I think there's more moss than leaves on these trees.

Today, several of the mansions that existed on the island, as well as the original Jekyll Island Club building still remain.  Several have been preserved as tourist attractions, and some have been converted into hotels and shops.  I rode my bike on a path that circumvented the entire island and I passed several of the old mansions and buildings that had long been vacated by the wealthy people.  The path went through groves of trees that were covered with so much Spanish moss that in some instances I think there was more moss than tree.  I wanted to ride about 30 miles, but the entire circumference of the island was only about 15 miles so I took several small offshoot paths and went around the island a second time.  There was one area that was full of tall grass that had small muddy streams tangled throughout it.  As I crossed a bridge over one of the small streams, I noticed what looked like brown bunches of lettuce growing in the murky water so I stopped to take a closer look.  As I peered down at the strange clumps, I saw them spitting:  every few seconds little jets of water and mud would shoot up into the air.  It was then that I realized that the clumps were not some kind of plant, but they were oysters. I briefly considered climbing down and plucking a few to see if I could find pearls. But then I thought of myself covered in mud and muck, unable to pry them from the rocks or even to get them open if I managed to find a couple.  On top of that I don’t even like to eat oysters so I changed my mind about going pearl hunting. 
Those dark clumps are oysters!


By the end of a few hours I had made my 30-mile bike ride and saw the complete diversity of Jekyll Island.  The island that was once available only to the extremely rich and the elite now has a much different characteristic.  There are several houses that “regular” people own, a small soccer stadium, a water park, a few tourist hotels, a campground, sandy beaches, and lots of marshy wildlife areas.  People do come to spend money, I’m sure, but not in the amounts that were spent in the island’s heyday.  Instead, people come to spend their time having fun enjoying the beautiful area it offers and to look at the remains of the wealth that once existed here as curiosities and oddities. 

Saturday, May 30, 2015

Up in the Air

Once you make a decision, the universe conspires to make it happen.
― Ralph Waldo Emerson


The past couple of days I’ve been up in the air—literally.  Yesterday I left Manatee Hammock Campground and headed north.  As I mentioned in an earlier blog, I made a reservation for flying a hang glider this morning in Fernandina Beach.  When I made that reservation the weather was predicted to be clear and sunny, but by yesterday that had changed significantly.  I looked at weather.com yesterday morning before I departed and it was predicting a 65% chance of rain today.  Bummer. That likely meant no flying.  “Oh well,” I thought to myself, “If it doesn’t happen, then I’ll just find something else to do.”  I decided I’d at least give it a shot.

That's tall!
 Fernandina Beach is only a couple hours north of Titusville so I had some extra time to explore on my drive.  I made a stop in St. Augustine, which was only about an hour or so north, right on the coast of Florida.  St. Augustine is the oldest city in the United States.  Well, it’s even older than the United States is, as it was originally founded in 1565 by a Spanish explorer named Pedro Menéndez de Avilés.  That name likely doesn’t sound too familiar to many people, but the name Ponce de Leon probably is more recognizable.  Ponce de Leon is believed to be the first European to have landed in St. Augustine more than 50 years before it was founded, in 1513.   He was on his quest to find the fabled Fountain of Youth when he came across St. Augustine (I guess that explains why so many retired people move to Florida).    There actually is a place in St. Augustine called “Ponce de Leon’s Fountain of Youth Archeological Park.”  It claims to be the original location of Ponce de Leon’s landing and they also sell bottles of water that are supposedly from the Fountain of Youth.  For only $10 for three bottles, you can bring home the secret to never growing old.  However, I found out that it is a privately owned park and that its claims of being the original location are dubious (aren’t all tourist traps dubious, though?), so I elected not to go there.
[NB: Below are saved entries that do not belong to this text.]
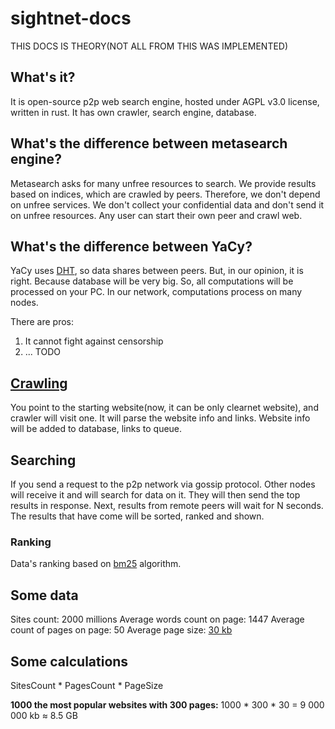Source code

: # sightnet-docs
THIS DOCS IS THEORY(NOT ALL FROM THIS WAS IMPLEMENTED)

## What's it?
It is open-source p2p web search engine, hosted under AGPL v3.0 license, written in rust. 
It has own crawler, search engine, database. 

## What's the difference between metasearch engine?

Metasearch asks for many unfree resources to search. 
We provide results based on indices, which are crawled by peers.
Therefore, we don't depend on unfree services. 
We don't collect your confidential data and don't send it on unfree resources.
Any user can start their own peer and crawl web. 

## What's the difference between YaCy?

YaCy uses [DHT](https://en.wikipedia.org/wiki/Distributed_hash_table), so data shares between peers.
But, in our opinion, it is right. Because database will be very big. 
So, all computations will be processed on your PC.
In our network, computations process on many nodes.

There are pros:
1. It cannot fight against censorship
2. ...
TODO

## [Crawling](https://en.wikipedia.org/wiki/Web_crawler)

You point to the starting website(now, it can be only clearnet website), and crawler will visit one. 
It will parse the website info and links. 
Website info will be added to database, links to queue.

## Searching 

If you send a request to the p2p network via gossip protocol. 
Other nodes will receive it and will search for data on it. 
They will then send the top results in response. 
Next, results from remote peers will wait for N seconds.
The results that have come will be sorted, ranked and shown. 

### Ranking 

Data's ranking based on [bm25](https://en.wikipedia.org/wiki/Okapi_BM25) algorithm.

## Some data

Sites count: 2000 millions
Average words count on page: 1447
Average count of pages on page: 50
Average page size: [30 kb](https://httparchive.org/reports/page-weight#bytesHtml)

## Some calculations

SitesCount * PagesCount * PageSize

**1000 the most popular websites with 300 pages:** 
1000 * 300 * 30 = 9 000 000 kb ≈ 8.5 GB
This was my workout for the day
Instead, I went to the St. Augustine lighthouse.  I figured that if there was a chance that I wasn’t going to be able to go on my hang glider flight, I was at least going to get an aerial view some other way.   The lighthouse is old:  the one that currently stands today was built in 1874.  It actually replaced another even older lighthouse that was built in 1737 but which collapsed and fell into the sea.   The tower itself is quite stunning. It’s painted brilliant white with a black stripe that spirals up to the top like a barbershop pole.  The top is capped in bright red, and the keeper’s house at the bottom is bright red as well which gives the lighthouse somewhat of a whimsical Christmasy look.  I went inside and climbed the 219 steps to the top to get a view of the surrounding area.  At one point, I leaned way out over the railing and held my camera out to take a picture pointing straight down.  Even though the rail came up close to my armpits, I still had a brief moment of uneasiness as I stared the 164 feet down to the ground (which, for my swimming friends, is just about equivalent to a 50 meter pool standing on end!).  I carefully brought my camera back to the safe side of the rail, descended the tower, and made my way back to my van.   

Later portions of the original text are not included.